____ EXTRACTED DATA
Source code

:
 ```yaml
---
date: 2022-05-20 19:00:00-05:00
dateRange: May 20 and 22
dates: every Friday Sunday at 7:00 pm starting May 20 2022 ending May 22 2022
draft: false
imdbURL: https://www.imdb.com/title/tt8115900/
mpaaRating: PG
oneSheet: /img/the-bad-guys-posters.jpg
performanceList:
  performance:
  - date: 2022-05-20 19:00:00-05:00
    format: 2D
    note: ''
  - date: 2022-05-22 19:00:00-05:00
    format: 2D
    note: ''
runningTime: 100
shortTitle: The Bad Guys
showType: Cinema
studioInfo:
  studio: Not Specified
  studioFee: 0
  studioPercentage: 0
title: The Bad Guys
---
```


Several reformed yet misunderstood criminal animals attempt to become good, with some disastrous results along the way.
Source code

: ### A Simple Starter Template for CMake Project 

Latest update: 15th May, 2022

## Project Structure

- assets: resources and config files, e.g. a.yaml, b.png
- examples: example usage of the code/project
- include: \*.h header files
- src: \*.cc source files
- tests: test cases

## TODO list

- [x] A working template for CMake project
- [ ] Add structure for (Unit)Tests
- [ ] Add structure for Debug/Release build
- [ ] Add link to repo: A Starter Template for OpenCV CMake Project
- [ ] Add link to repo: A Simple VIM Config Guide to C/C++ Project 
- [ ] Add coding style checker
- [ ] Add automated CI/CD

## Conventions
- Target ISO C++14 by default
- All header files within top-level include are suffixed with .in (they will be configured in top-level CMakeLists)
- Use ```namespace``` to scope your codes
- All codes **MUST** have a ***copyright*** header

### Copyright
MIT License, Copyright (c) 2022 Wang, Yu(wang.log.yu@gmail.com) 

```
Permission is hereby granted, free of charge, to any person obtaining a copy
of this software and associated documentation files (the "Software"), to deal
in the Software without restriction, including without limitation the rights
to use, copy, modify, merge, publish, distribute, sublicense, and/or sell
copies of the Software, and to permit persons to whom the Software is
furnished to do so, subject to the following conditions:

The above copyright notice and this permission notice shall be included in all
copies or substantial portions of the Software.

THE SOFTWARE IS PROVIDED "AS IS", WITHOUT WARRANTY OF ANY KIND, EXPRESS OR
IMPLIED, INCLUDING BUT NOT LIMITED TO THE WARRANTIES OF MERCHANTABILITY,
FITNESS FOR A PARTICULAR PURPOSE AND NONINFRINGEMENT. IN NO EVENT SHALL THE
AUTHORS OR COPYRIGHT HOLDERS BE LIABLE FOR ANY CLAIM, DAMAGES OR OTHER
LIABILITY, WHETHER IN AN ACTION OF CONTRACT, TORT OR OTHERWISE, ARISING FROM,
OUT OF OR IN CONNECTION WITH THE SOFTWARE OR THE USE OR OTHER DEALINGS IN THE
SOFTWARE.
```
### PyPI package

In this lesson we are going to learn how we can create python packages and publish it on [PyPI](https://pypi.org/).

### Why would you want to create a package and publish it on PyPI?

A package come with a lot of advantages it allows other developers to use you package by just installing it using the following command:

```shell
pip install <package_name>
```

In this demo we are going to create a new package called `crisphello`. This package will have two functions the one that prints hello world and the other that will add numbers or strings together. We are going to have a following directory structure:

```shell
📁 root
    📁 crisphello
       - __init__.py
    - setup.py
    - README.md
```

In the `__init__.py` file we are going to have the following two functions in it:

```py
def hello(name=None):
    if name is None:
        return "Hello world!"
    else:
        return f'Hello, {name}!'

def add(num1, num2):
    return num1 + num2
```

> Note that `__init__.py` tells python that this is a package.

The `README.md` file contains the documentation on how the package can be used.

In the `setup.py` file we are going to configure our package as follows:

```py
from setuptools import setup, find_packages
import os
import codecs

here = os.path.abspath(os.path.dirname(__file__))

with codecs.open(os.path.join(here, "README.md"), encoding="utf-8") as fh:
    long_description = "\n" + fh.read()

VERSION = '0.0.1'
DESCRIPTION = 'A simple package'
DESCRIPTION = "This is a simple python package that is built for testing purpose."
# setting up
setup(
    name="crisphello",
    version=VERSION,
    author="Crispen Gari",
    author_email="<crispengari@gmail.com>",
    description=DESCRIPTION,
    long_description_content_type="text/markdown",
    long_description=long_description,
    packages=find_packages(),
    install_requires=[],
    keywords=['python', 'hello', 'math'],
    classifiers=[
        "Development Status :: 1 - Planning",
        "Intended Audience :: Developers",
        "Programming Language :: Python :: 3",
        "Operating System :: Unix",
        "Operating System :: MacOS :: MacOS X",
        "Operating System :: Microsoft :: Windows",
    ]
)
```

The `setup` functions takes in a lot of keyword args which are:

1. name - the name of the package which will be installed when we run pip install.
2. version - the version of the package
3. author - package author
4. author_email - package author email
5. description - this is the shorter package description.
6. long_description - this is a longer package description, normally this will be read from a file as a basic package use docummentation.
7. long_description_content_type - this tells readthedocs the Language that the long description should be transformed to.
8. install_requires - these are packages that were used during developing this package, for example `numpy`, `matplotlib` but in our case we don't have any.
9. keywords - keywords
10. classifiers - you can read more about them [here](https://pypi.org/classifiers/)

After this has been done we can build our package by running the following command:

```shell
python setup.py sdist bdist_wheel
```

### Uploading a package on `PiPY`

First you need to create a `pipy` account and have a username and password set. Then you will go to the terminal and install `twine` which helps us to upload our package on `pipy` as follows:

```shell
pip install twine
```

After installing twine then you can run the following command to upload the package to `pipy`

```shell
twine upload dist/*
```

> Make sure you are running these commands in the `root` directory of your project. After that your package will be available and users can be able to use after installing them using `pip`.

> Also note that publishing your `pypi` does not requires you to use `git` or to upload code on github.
________
■ **THE PROBLEM**
Could you restate word for word the lines above from the one containing "3. author - package author" through the one containing "8. install_requires - these", both included, and nothing else?

■ **OUTPUT FOR THIS TASK**
3. author - package author
4. author_email - package author email
5. description - this is the shorter package description.
6. long_description - this is a longer package description, normally this will be read from a file as a basic package use docummentation.
7. long_description_content_type - this tells readthedocs the Language that the long description should be transformed to.
8. install_requires - these are packages that were used during developing this package, for example `numpy`, `matplotlib` but in our case we don't have any.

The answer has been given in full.